I explained about the atomic bombs and the pusher plate. She accepted this much more readily than any of us had. The ship that Lio had shown us in the book had been a stack: pusher plate, shocks, crew quarters. This one was an envelope: the outer shell was one large distributed shock absorber, as well as a shield. And, I was beginning to realize, a shroud. A veil to hide whatever was suspended in the middle.

Once we’d identified the pusher plate—the stern of the ship—our eyes were naturally drawn to the face on the opposite, or forward end: its prow. This was hidden from view. But one of the adjoining shock absorbers was visible. And something was written on it. Printed there neatly was a line of glyphs that had to be an inscription in some language. Some of the glyphs, like circles and simple combinations of strokes, could easily be mistaken for characters in our Bazian alphabet. But others belonged to no alphabet that I had ever seen.

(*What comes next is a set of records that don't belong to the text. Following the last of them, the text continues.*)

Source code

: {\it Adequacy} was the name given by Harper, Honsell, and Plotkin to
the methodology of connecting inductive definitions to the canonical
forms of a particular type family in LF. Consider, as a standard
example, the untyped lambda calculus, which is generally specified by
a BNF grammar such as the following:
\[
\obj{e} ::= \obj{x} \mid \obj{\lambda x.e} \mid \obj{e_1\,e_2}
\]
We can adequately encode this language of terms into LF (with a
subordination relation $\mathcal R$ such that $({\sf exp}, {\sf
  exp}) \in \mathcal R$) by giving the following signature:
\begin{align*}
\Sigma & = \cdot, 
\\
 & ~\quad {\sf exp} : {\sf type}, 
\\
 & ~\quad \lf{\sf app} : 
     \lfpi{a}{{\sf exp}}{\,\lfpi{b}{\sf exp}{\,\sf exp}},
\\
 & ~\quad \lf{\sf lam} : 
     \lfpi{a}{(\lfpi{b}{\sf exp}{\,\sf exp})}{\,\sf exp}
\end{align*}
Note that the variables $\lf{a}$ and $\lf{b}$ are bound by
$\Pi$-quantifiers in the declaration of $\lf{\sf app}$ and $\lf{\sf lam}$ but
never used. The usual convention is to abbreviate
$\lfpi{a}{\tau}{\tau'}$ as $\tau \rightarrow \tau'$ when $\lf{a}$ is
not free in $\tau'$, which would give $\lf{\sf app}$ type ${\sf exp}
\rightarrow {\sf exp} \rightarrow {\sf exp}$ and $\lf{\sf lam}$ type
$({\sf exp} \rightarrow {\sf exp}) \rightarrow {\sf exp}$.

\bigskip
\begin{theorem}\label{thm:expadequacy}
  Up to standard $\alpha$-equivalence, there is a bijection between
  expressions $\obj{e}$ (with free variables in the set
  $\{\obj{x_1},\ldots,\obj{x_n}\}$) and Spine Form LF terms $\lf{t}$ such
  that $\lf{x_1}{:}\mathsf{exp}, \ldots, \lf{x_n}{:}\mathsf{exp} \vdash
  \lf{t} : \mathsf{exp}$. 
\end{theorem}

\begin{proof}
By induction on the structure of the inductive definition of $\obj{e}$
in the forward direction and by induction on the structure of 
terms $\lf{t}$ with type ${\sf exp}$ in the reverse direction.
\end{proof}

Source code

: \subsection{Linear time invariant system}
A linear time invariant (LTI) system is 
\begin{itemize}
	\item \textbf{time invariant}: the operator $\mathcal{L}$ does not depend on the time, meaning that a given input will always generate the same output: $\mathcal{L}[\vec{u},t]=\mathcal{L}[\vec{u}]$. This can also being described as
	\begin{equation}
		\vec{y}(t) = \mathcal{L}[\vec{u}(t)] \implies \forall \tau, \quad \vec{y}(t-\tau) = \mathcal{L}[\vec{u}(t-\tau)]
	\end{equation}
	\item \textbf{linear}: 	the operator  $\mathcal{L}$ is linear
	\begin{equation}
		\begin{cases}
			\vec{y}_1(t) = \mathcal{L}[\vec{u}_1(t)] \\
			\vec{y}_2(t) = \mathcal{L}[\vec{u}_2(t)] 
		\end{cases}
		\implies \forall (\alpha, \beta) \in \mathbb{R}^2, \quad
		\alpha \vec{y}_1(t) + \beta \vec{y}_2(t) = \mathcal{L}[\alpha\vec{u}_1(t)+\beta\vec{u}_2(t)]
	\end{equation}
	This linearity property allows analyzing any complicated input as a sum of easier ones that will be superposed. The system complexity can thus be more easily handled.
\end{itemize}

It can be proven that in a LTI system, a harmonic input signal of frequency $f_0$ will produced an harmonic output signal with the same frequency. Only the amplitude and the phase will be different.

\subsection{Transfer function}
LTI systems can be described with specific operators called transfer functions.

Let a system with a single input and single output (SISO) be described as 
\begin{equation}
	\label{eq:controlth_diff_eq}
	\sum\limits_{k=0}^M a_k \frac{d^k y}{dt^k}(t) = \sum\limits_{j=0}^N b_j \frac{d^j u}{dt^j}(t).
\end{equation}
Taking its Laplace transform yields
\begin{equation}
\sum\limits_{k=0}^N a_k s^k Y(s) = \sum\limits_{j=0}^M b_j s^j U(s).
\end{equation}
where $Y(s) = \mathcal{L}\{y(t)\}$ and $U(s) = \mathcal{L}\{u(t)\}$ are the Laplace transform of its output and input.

And yet they were so close to our letters that this alphabet seemed almost like a sib of ours. Some of them were Bazian letters turned upside-down or reflected in a mirror.

I flung the blanket off.

“Hey!” Cord complained, and closed her eyes.

Fraa Jad turned around and looked me in the face. He seemed ever so slightly amused.

“These people”—I did not call them aliens—“are related to us.”

“We have started referring to them as the Cousins,” announced Fraa Criscan, the Hundreder sitting next to Fraa Jad.

“What could possibly explain that!?” I demanded—as if they could possibly know such a thing.

“These others have been speculating about it,” Fraa Jad said. “Wasting their time—as it is just a hypothesis.”